NewTuscia – ROMA – La Conferenza delle Regioni e delle Province autonome ha recentemente  approvato il documento finale della Conferenza nazionale per il rilancio del sistema INFEA (informazione, formazione ed educazione, ambientale).

Gli impegni della Conferenza nazionale per il rilancio del sistema INFEA: informazione, formazione ed educazione, ambientale.

A conclusione dei lavori della Conferenza di Cagliari sono state condivise dai partecipanti le conclusioni e sono stati individuati gli impegni che tutti i soggetti partecipanti intendono rispettare per promuovere il rilancio e l’innovazione del Sistema IN.F.E.A., facendo tesoro dell’esperienza fino ad ora vissuta ma con una forte volontà di innovazione e potenziamento verso una Rete di Reti, inclusiva, competente e riconosciuta a livello istituzionale; lo scopo è che il Sistema, nel prossimo decennio, con il coinvolgimento di tutti i soggetti interessati, possa costituire una vera e propria infrastruttura a carattere materiale e immateriale per la promozione della cultura e dell’economia della sostenibilità nel nostro Paese.

 

Queste le principali considerazioni e impegni condivisi in sede di Conferenza.

  1. Il ruolo attuale dell’educazione alla sostenibilità ambientale è un ruolo complesso e multireferenziale, una modalità sistemica di intervento sugli stili di vita dei cittadini che utilizza differenti strumenti di azione a vario livello di integrazione e attiva reti di collaborazione e partnership con i numerosi attori implicati nei processi di crescita culturale indirizzata allo sviluppo sostenibile.

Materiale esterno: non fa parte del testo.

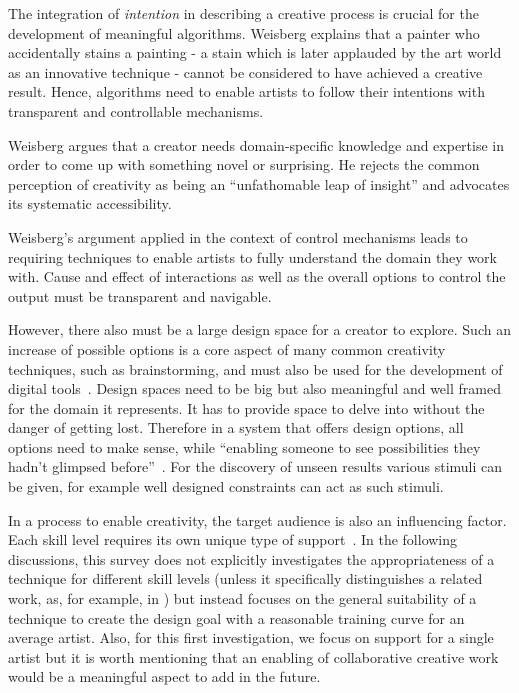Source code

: The integration of \textit{intention} in describing a creative process is crucial for the development of meaningful algorithms. Weisberg explains that a painter who accidentally stains a painting - a stain which is later applauded by the art world as an innovative technique - cannot be considered to have achieved a creative result. Hence, algorithms need to enable artists to follow their intentions with transparent and controllable mechanisms. 

Weisberg argues that a creator needs domain-specific knowledge and expertise in order to come up with something novel or surprising. He rejects the common perception of creativity as being an ``unfathomable leap of insight'' and advocates its systematic accessibility. 

Weisberg's argument applied in the context of control mechanisms leads to requiring techniques to enable artists to fully understand the domain they work with. Cause and effect of interactions as well as the overall options to control the output must be transparent and navigable.

However, there also must be a large design space for a creator to explore. 
Such an increase of possible options is a core aspect of many common creativity techniques, such as brainstorming, and must also be used for the development of digital tools~\cite{terry_2004_vea}. Design spaces need to be big but also meaningful and well framed for the domain it represents. It has to provide space to delve into without the danger of getting lost. 
Therefore in a system that offers design options, all options need to make sense, while ``enabling someone to see possibilities they hadn't glimpsed before''~\cite{boden_2010_cat}. For the discovery of unseen results various stimuli can be given, for example well designed constraints can act as such stimuli. 


In a process to enable creativity, the target audience is also an influencing factor. Each skill level requires its own unique type of support~\cite{cherry_2014_qcs}. 
In the following discussions, this survey does not explicitly investigates the appropriateness of a technique for different skill levels (unless it specifically distinguishes a related work, as, for example, in \cite{benedetti_2014_pba}) but instead focuses on the general suitability of a technique to create the design goal with a reasonable training curve for an average artist. Also, for this first investigation, we focus on support for a single artist but it is worth mentioning that an enabling of collaborative creative work would be a meaningful aspect to add in the future.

L’azione educativa si fonda oggi su una pluralità di strumenti quali, tra gli altri, azioni fortemente caratterizzate da una struttura pedagogica; azioni di informazione e sensibilizzazione; interventi nei processi di partecipazione e nella costruzione di reti di scambio e relazioni; azioni di formazione e aggiornamento delle figure professionali che la nuova dimensione della sostenibilità ambientale richiede e azioni riconducibili alla costruzione di processi di /ife long learning; azioni di ricerca e sperimentazione.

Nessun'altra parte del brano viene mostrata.